For the second species used in this test, we chose the dwarf honeybee, Apis florea, for which unassembled sequence is available in GenBank. A table that reports the computed FI scores for each gene is available at the Galaxy web server ( In total, we identified 810,794 putative inter-species nucleotide differences. We note that high FI scores could be the result of a poor alignment with the outgroup sequence. For individual candidate genes, we manually inspected the A. florea alignment and did not find any unusual patterns (see Additional file 1: Table S6A for a list of genes with FI scores ≥ 10 and Additional file 1: Table S6B for the results of a GO analysis).
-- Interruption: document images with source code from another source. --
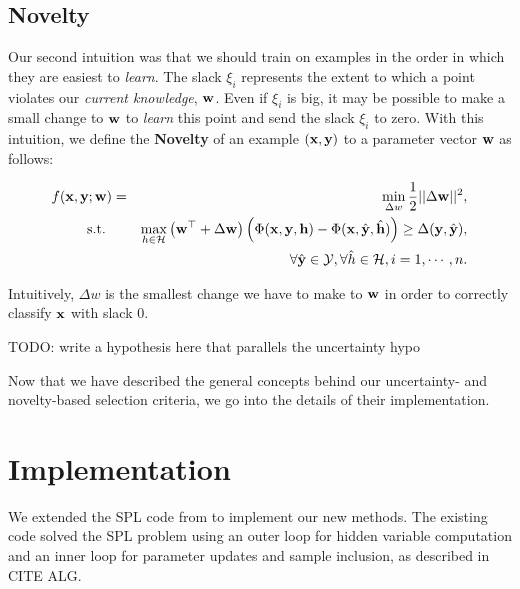 \documentclass{article}
\newcommand{\mysection}[1]{\vspace{-4mm}\section{#1}\vspace{-4mm}}
\begin{document}
\subsection{Novelty}
Our second intuition was that we should train on examples in the order in which they are easiest to \emph{learn}.  The slack $\xi_i$ represents the extent to which a point violates our \emph{current knowledge}, $\bf w$.  Even if $\xi_i$ is big, it may be possible to make a small change to $\bf w$ to \emph{learn} this point and send the slack $\xi_i$ to zero.  With this intuition, we define the \textbf{Novelty} of an example $(\bf x, \bf y)$ to a parameter vector $\bf w$ as follows:

\begin{eqnarray}
f(\bf x, \bf y; \bf w) &=&\min_{\Delta w} \frac{1}{2}||{\Delta\bf w}||^2, \nonumber \\
\mbox{s.t. } && \max_{h \in {\cal H}} \left( {\bf w}^\top + \Delta\bf w \right) \left(\Phi({\bf x},{\bf y},{\bf h}) - 
		\Phi({\bf x},\hat{\bf y},\hat{\bf h}) \right)
	 \geq \Delta({\bf y},\hat{\bf y}) , \nonumber \\
\label{eq:novelty}
&&\forall \hat{\bf y} \in {\cal Y}, \forall \hat{h} \in {\cal H}, i=1,\cdots,n.
\end{eqnarray}

Intuitively, $\Delta w$ is the smallest change we have to make to $\bf w$ in order to correctly classify $\bf x$ with slack 0.  

TODO: write a hypothesis here that parallels the uncertainty hypo


Now that we have described the general concepts behind our uncertainty- and novelty-based selection criteria, we go into the details of their implementation.

\mysection{Implementation}
\label{sec:implementation}




We extended the SPL code from \cite{SPL} to implement our new methods. The existing code solved the SPL problem using an outer loop for hidden variable computation and an inner loop for parameter updates and sample inclusion, as described in CITE ALG.
\end{document}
When we simply sorted the table by decreasing FI score, the top genes were surprisingly dominated by cases where the computed pN/pS was extremely small, rather than cases where the nonsynonymous/synonymous ratio for interspecies variants was unusually high. For genes where we were able to estimate pN/pS, the average value is 0.215, but genes with the highest computed FI score typically had pN/pS around 0.01. Among genes with pN/pS ≥ 0.2, the one with highest FI score is that for NADH dehydrogenase (ubiquinone) 1 beta subcomplex, subunit 2 (NDUFB2, GB51330). We observed 1 nonsynonymous and 1 synonymous differences in our A. mellifera data (pN/pS = 0.237), but 17 nonsynonymous and 1 synonymous interspecies difference, for an FI score of 17. The 1 nonsynonymous and 1 synonymous difference found with the Kenyan individuals were confirmed to be located in the first exon through Sanger sequencing (see Additional file 5: Alignment S3). In a situation like this, where the gene appears to be quite well conserved within the species but quite divergent from a related species, one needs to consider the possibility that the genes being compared are paralogs not orthologs (i.e., they diverged because of a duplication event in a common ancestor of the two species). We consider that to be quite unlikely for this gene, because A. mellifera and A. florea genes are embedded in assembled sequences that align for over a megabase without interruption. A second interesting gene in this group, GB48492 (juvenile hormone binding protein 1, JHBP-1), is associated with adult feeding behavior and is the ortholog of Drosophila takeout (to). This gene encodes juvenile hormone binding protein and in Drosophila is associated with circadian rhythm (reviewed in Sokolowski, et al. (2001) [72]) and behavioral responses to starvation [73, 74]. In honey bees, JHBP-1 might be under selection allowing adaptation to the vastly different environments these bees inhabit, possibly leading to differences in adult worker development and responses to food availability and different food resources.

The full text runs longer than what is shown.